I'm working on a web scraping component using BeautifulSoup and RoboBrowser, and have run into a curious problem with one case in particular. The page in question contains all the same chrome and structure as all the other cases that work fine, but its main data field (a neatly labelled div) is one huge line (around 3000 characters of Japanese text) with no linebreaks. It's peppered with a LOT of BR tags (they're using them in a rather gruesome way to format tables...) and a few SPAN tags for formatting, but the whole body text is one a single line.
That doesn't seem like it should be a problem, but my scraper dies with a RecursionError: maximum recursion depth exceeded in comparison
, after spitting out several hundred (possibly thousands) identical pairs of these lines:
File "/usr/local/lib/python3.5/site-packages/bs4/element.py", line 1126, in decode
indent_contents, eventual_encoding, formatter)
File "/usr/local/lib/python3.5/site-packages/bs4/element.py", line 1195, in decode_contents
formatter))
I was originally blaming BeautifulSoup and thought the sheer number of BR tags was throwing it off, but it seems the problem is actually in the Unicode. Here's the code that's throwing it:
File "/Users/myself/Projects/Scraper/scrape.py", line 207, in articles
self._childtext = re.sub('<[^<]+?>', '', str(self._one_child).replace('<br/>', '\n'))
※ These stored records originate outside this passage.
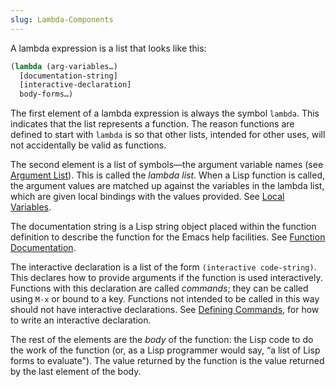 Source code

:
 ```yaml
---
slug: Lambda-Components
---
```


A lambda expression is a list that looks like this:

```lisp
(lambda (arg-variables…)
  [documentation-string]
  [interactive-declaration]
  body-forms…)
```

The first element of a lambda expression is always the symbol `lambda`. This indicates that the list represents a function. The reason functions are defined to start with `lambda` is so that other lists, intended for other uses, will not accidentally be valid as functions.

The second element is a list of symbols—the argument variable names (see [Argument List](/docs/elisp/Argument-List)). This is called the *lambda list*. When a Lisp function is called, the argument values are matched up against the variables in the lambda list, which are given local bindings with the values provided. See [Local Variables](/docs/elisp/Local-Variables).

The documentation string is a Lisp string object placed within the function definition to describe the function for the Emacs help facilities. See [Function Documentation](/docs/elisp/Function-Documentation).

The interactive declaration is a list of the form `(interactive code-string)`. This declares how to provide arguments if the function is used interactively. Functions with this declaration are called *commands*; they can be called using `M-x` or bound to a key. Functions not intended to be called in this way should not have interactive declarations. See [Defining Commands](/docs/elisp/Defining-Commands), for how to write an interactive declaration.

The rest of the elements are the *body* of the function: the Lisp code to do the work of the function (or, as a Lisp programmer would say, “a list of Lisp forms to evaluate"). The value returned by the function is the value returned by the last element of the body.
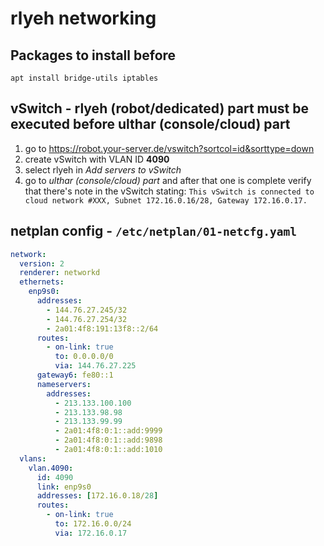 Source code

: # rlyeh networking

## Packages to install before
```
apt install bridge-utils iptables
```

## vSwitch - rlyeh (robot/dedicated) part must be executed before ulthar (console/cloud) part

1. go to https://robot.your-server.de/vswitch?sortcol=id&sorttype=down
2. create vSwitch with VLAN ID **4090**
3. select rlyeh in *Add servers to vSwitch*
4. go to *ulthar (console/cloud) part* and after that one is complete verify that there's note in the vSwitch stating:
   `This vSwitch is connected to cloud network #XXX, Subnet 172.16.0.16/28, Gateway 172.16.0.17.`


## netplan config - `/etc/netplan/01-netcfg.yaml`

```yaml
network:
  version: 2
  renderer: networkd
  ethernets:
    enp9s0:
      addresses:
        - 144.76.27.245/32
        - 144.76.27.254/32
        - 2a01:4f8:191:13f8::2/64
      routes:
        - on-link: true
          to: 0.0.0.0/0
          via: 144.76.27.225
      gateway6: fe80::1
      nameservers:
        addresses:
          - 213.133.100.100
          - 213.133.98.98
          - 213.133.99.99
          - 2a01:4f8:0:1::add:9999
          - 2a01:4f8:0:1::add:9898
          - 2a01:4f8:0:1::add:1010
  vlans:
    vlan.4090:
      id: 4090
      link: enp9s0
      addresses: [172.16.0.18/28]
      routes:
        - on-link: true
          to: 172.16.0.0/24
          via: 172.16.0.17
```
File "/usr/local/lib/python3.5/site-packages/bs4/element.py", line 1039, in __unicode__
return self.decode()
I thought it might be the line length, hence why I'm parsing the DIV block child-by-child instead of doing the whole thing at once, but it hasn't helped in the slightest. No matter how small the chunks, the str(bsObject)
function seems to drive the unicode parser into an insane frenzy.
To thicken the plot slightly; I copied the entire text of the page source into a new Python sandbox as a long string, so I could test different code against it without constantly logging into the website. Python promptly refused to compile the code (complaining that it contained non-UTF8 characters) even after I ran the text through vi and forced it to save as UTF8. However, inserting newlines into the text to divide it up into smaller chunks stopped this error from appearing, despite not changing or deleting a single character of the text itself, at which point the script compiled and scraped the page perfectly.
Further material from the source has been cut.